# EXERCISE
Once you find the line with "- 第30行: [相关概念3](./related-concept3.md)" in the entries below, return exactly every line from it through the line with "- 第85行: [相关概念1](./concept1.md)".

Plain-text document sources
%%

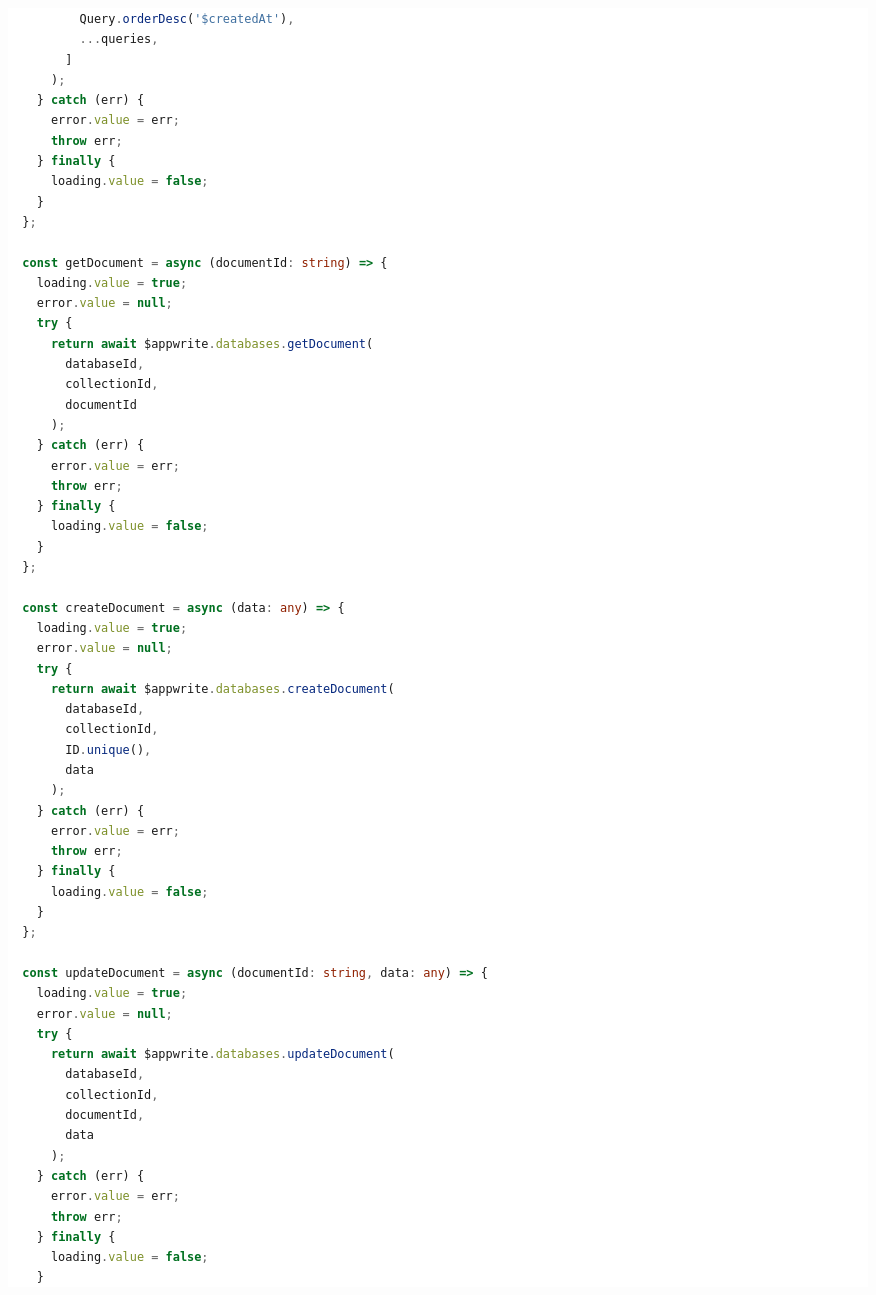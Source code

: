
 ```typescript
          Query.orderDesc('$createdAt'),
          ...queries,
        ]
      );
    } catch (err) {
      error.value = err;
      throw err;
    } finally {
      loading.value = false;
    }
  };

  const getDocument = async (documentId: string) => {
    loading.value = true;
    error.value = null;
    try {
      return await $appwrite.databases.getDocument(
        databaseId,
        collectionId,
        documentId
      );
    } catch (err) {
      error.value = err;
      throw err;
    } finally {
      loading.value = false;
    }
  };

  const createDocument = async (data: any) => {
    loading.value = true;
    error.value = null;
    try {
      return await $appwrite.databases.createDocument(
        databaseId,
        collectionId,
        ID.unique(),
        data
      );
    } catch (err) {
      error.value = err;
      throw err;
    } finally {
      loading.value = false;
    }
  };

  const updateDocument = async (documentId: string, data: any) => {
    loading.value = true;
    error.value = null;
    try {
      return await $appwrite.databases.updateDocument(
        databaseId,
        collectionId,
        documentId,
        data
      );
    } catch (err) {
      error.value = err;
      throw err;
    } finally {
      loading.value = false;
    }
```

%%
%%

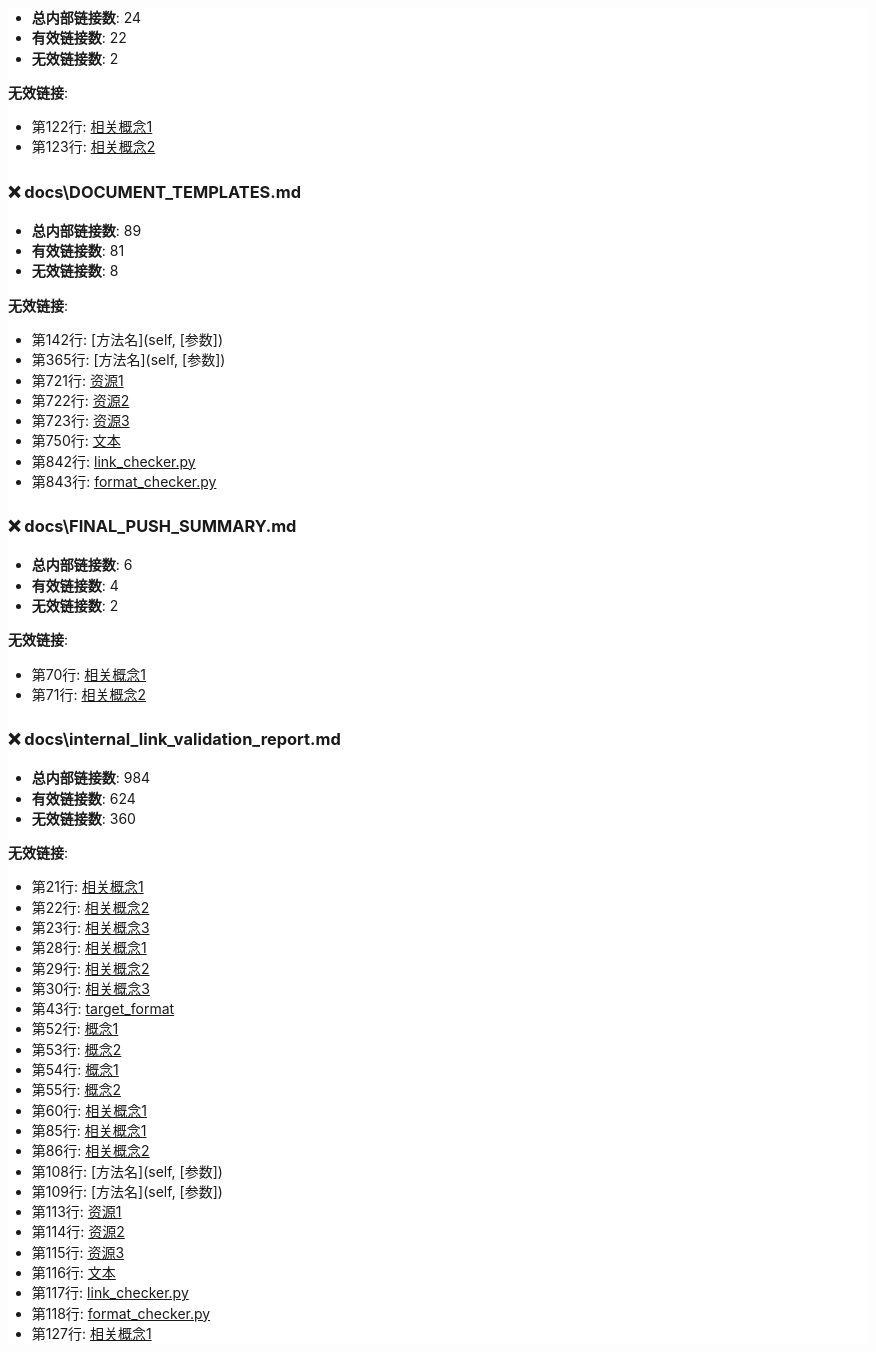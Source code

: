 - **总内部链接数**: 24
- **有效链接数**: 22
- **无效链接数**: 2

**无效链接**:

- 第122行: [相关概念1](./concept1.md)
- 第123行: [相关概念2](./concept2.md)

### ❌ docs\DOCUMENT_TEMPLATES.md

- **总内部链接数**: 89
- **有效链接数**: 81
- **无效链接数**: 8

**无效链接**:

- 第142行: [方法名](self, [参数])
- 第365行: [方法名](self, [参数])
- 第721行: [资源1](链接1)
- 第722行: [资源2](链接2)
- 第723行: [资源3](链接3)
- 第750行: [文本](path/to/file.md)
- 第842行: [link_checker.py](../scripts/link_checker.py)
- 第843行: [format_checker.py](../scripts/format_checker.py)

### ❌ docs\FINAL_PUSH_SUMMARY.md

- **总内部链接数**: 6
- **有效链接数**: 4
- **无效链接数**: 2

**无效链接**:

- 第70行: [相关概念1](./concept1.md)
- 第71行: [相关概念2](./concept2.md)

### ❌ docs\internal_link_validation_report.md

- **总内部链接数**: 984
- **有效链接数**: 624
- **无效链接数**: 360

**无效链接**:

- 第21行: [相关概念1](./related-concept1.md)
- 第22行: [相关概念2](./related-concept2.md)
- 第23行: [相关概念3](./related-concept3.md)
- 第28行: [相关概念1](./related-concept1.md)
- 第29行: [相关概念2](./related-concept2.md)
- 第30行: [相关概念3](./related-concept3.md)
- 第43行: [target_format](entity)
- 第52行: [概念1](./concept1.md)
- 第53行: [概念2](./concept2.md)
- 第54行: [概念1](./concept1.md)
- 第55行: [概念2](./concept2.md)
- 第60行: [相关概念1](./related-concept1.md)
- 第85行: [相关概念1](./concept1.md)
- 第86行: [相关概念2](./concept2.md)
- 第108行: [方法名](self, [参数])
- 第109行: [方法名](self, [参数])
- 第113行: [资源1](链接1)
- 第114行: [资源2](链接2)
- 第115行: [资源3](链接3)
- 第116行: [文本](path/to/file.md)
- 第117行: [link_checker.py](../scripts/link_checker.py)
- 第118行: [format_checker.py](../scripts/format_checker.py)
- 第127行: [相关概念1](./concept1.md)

%%
%%

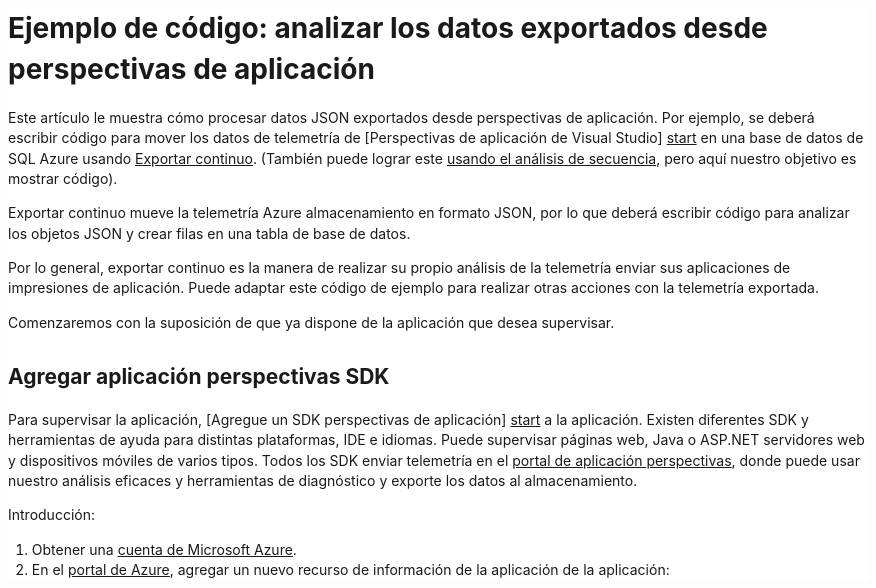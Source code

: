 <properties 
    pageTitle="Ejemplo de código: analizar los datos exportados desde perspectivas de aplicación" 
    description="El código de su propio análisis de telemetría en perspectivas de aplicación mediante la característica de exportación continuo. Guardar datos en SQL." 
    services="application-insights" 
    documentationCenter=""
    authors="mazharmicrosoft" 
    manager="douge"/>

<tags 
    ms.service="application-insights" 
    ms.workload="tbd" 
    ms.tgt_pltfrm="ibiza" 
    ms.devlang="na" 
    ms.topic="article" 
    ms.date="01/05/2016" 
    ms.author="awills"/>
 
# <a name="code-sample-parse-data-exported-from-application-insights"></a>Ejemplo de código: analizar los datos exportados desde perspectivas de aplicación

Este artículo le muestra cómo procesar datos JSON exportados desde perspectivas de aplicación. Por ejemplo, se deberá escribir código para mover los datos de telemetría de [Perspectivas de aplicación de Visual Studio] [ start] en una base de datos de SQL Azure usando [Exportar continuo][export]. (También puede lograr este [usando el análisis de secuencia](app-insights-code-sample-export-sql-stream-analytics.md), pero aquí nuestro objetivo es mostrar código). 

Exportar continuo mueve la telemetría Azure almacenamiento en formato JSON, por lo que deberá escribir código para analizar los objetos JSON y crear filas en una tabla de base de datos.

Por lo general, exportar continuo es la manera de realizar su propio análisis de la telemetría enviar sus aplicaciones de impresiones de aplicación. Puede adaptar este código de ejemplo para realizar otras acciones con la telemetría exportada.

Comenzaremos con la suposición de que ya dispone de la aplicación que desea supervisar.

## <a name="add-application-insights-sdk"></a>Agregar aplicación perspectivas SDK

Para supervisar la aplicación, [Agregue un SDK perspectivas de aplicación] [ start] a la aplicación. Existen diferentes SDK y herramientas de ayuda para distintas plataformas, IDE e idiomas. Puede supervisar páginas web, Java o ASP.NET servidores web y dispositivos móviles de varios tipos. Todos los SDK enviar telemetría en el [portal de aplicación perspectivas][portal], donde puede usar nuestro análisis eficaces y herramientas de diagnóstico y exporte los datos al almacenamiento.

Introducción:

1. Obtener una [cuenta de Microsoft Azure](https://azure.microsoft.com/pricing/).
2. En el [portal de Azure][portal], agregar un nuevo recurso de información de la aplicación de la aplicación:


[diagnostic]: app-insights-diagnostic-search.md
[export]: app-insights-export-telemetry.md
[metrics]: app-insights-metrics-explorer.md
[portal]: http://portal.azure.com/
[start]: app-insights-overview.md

%%

# RESULT
- 第30行: [相关概念3](./related-concept3.md)
- 第43行: [target_format](entity)
- 第52行: [概念1](./concept1.md)
- 第53行: [概念2](./concept2.md)
- 第54行: [概念1](./concept1.md)
- 第55行: [概念2](./concept2.md)
- 第60行: [相关概念1](./related-concept1.md)
- 第85行: [相关概念1](./concept1.md)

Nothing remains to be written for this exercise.